Guyana embraced the notion of a new energy paradigm within our LCDS model of development, articulated by the PPP/C Government since 2009. The investment to make the Amaila Hydroelectricity Project is a concrete expression of our commitment to a new energy paradigm. More than anything else, Dr. Warren Smith’s call for a new energy paradigm in CARICOM in May 2014 was an endorsement of Guyana’s energy strategy.
It is unfortunate that the APNU+AFC Government is signaling its intention to dent Guyana’s progress towards a new energy paradigm. It is sad that Guyana’s efforts to contribute to the global response for a more sustainable environment and to stall any further global warming and climate change is being jeopardized by a visionless and irresponsible government.
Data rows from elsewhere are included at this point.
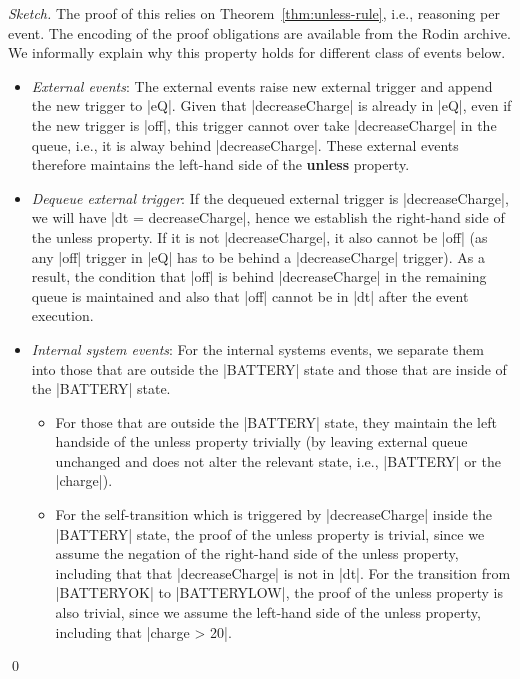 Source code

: \begin{proof}[Sketch]
 The proof of this relies on Theorem~\ref{thm:unless-rule}, i.e.,
 reasoning per event.  The encoding of the proof obligations are
 available from the Rodin archive. We informally explain why this
 property holds for different class of events below.
 \begin{itemize}
 \item \emph{External events}: The external events raise new external
   trigger and append the new trigger to |eQ|. Given that
   |decreaseCharge| is already in |eQ|, even if the new trigger is
   |off|, this trigger cannot over take |decreaseCharge| in the queue,
   i.e., it is alway behind |decreaseCharge|. These external events
   therefore maintains the left-hand side of the \textbf{unless} property.
   
 \item \emph{Dequeue external trigger}: If the dequeued external
   trigger is |decreaseCharge|, we will have |dt = {decreaseCharge}|,
   hence we establish the right-hand side of the unless property.
   If it is not |decreaseCharge|, it also cannot be |off| (as any
   |off| trigger in |eQ| has to be behind a |decreaseCharge|
   trigger). As a result, the condition that |off| is behind
   |decreaseCharge| in the remaining queue is maintained and also that
   |off| cannot be in |dt| after the event execution.
   
 \item \emph{Internal system events}: For the internal systems events,
   we separate them into those that are outside the |BATTERY| state
   and those that are inside of the |BATTERY| state.
   \begin{itemize}
   \item For those that are outside the |BATTERY| state, they maintain
     the left handside of the unless property trivially (by leaving
     external queue unchanged and does not alter the relevant state,
     i.e., |BATTERY| or the |charge|).
     
   \item For the self-transition which is triggered by
     |decreaseCharge| inside the |BATTERY| state, the proof of the
     unless property is trivial, since we assume the negation of the
     right-hand side of the unless property, including that that
     |decreaseCharge| is not in |dt|. For the transition from
     |BATTERYOK| to |BATTERYLOW|, the proof of the unless property is
     also trivial, since we assume the left-hand side of the unless
     property, including that |charge > 20|.
   \end{itemize}
 \end{itemize}
 \qed
\end{proof}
Nations that anticipate and position themselves for the transition away from fossil fuel are likely to reap an array of social, economic and environmental benefits. Those who remain mired in the status quo will only prolong the fossil-fuel legacy of ecological instability and political insecurity, leaving them less prepared to face the challenges of the new millennium. Guyana having taken a bold stance towards attaining a new energy paradigm, will blunder big time should we give reality to a reprehensible decision to terminate Amaila simply because it was a PPP/C Project.
I condemn the intention of APNU+AFC. It is an anti-Guyana and anti-Guyanese people action.